Aufarbeitung von NS-Kriegsverbrechen: Das braune Vermächtnis

In der Ludwigsburger "Zentralen Stelle zur Aufklärung nationalsozialistischer Verbrechen" arbeiten die Ermittler daran, Kriegsverbrecher wie John Demjanjuk zu überführen.

Vergaste Juden, an die Wand geworfene Babys: Die NS-Verbrechen füllen in Ludwigsburg 1.200 Regalmeter. Bild: ap

Das Haus gleicht einer Festung.
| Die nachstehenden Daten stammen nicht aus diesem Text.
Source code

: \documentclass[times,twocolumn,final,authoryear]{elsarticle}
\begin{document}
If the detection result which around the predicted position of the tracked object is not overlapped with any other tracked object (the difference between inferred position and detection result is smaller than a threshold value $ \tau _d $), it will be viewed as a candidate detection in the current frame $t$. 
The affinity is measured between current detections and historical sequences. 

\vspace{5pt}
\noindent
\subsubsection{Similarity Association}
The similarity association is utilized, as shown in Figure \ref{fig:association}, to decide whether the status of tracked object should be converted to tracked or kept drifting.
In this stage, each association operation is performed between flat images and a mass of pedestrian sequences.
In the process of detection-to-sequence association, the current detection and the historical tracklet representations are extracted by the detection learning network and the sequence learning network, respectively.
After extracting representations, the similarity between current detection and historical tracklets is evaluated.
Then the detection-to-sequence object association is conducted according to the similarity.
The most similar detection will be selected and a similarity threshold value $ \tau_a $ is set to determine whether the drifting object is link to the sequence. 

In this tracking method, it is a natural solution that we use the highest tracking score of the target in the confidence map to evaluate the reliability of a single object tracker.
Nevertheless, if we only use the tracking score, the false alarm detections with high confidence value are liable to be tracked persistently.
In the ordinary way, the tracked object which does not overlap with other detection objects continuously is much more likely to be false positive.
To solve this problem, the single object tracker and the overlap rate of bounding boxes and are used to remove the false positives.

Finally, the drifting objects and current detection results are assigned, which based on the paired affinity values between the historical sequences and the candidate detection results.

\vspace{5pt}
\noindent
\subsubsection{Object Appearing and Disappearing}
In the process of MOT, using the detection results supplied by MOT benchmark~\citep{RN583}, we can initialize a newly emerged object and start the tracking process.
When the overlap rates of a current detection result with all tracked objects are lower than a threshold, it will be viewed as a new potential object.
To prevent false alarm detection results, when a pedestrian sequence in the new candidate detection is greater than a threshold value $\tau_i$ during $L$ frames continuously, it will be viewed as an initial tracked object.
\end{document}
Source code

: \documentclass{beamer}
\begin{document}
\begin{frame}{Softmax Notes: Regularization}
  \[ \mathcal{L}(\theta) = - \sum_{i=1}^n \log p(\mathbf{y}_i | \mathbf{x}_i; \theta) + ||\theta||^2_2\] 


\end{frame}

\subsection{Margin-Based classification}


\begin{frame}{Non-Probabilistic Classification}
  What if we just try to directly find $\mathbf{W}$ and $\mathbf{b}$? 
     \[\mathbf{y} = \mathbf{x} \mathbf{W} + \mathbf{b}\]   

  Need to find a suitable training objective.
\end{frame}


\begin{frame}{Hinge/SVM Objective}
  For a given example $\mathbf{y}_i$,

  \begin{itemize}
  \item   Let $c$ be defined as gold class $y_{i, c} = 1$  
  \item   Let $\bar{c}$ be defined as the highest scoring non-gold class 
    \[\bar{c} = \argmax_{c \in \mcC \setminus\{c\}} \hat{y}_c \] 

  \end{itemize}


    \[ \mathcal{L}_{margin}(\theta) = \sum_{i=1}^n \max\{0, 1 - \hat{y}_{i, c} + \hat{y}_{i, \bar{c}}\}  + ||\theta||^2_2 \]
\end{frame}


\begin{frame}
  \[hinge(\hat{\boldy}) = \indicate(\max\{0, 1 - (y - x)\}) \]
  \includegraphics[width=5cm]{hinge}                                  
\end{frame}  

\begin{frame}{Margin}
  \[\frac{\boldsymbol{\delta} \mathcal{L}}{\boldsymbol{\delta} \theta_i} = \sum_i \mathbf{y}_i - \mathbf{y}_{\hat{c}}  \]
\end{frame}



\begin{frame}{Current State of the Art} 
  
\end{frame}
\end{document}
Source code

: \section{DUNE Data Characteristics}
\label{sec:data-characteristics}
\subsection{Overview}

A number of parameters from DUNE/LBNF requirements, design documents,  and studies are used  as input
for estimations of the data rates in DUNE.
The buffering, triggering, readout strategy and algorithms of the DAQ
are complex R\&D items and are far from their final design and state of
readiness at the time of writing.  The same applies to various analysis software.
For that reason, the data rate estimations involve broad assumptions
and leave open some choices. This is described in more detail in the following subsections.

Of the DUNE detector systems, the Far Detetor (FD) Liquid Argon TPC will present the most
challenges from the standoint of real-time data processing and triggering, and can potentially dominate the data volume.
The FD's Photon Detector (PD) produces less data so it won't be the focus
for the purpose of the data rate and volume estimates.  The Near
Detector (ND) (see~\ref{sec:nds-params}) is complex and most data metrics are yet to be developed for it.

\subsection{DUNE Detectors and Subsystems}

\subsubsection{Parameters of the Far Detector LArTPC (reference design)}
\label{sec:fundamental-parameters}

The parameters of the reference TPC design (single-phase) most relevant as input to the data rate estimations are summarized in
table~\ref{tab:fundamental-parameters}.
Hier, gegenüber dem Friedhof, in einem ehemaligen Ludwigsburger Frauengefängnis, in dem 1938 vorübergehend Juden eingesperrt wurden, hinter schweren Türen, die durch Zahlencodes gesichert sind, lagert das braune Vermächtnis Deutschlands. Auf 1,68 Millionen Karteikarten, gelb oder grün, in mannshohen grauen Metallkästen, sind Informationen über Akte der Unmenschlichkeit aus der Nazi-Zeit nachzulesen.

Die Beschuldigungen werden mit detaillierten Angaben untermauert: Daten und Orte der Verbrechen, Zahl um Zahl der unter unmenschlichen Bedingungen gefangen gehaltenen, vergewaltigten, gefolterten, hingerichteten Opfer. 680.000 Personen sind hier erfasst, das Grauen des Systems seziert in 1.200 Regalmeter Akten. Auf der Karte für Josef Mengele steht unter dem Stichwort "Spitzname": "Schrecken der Juden".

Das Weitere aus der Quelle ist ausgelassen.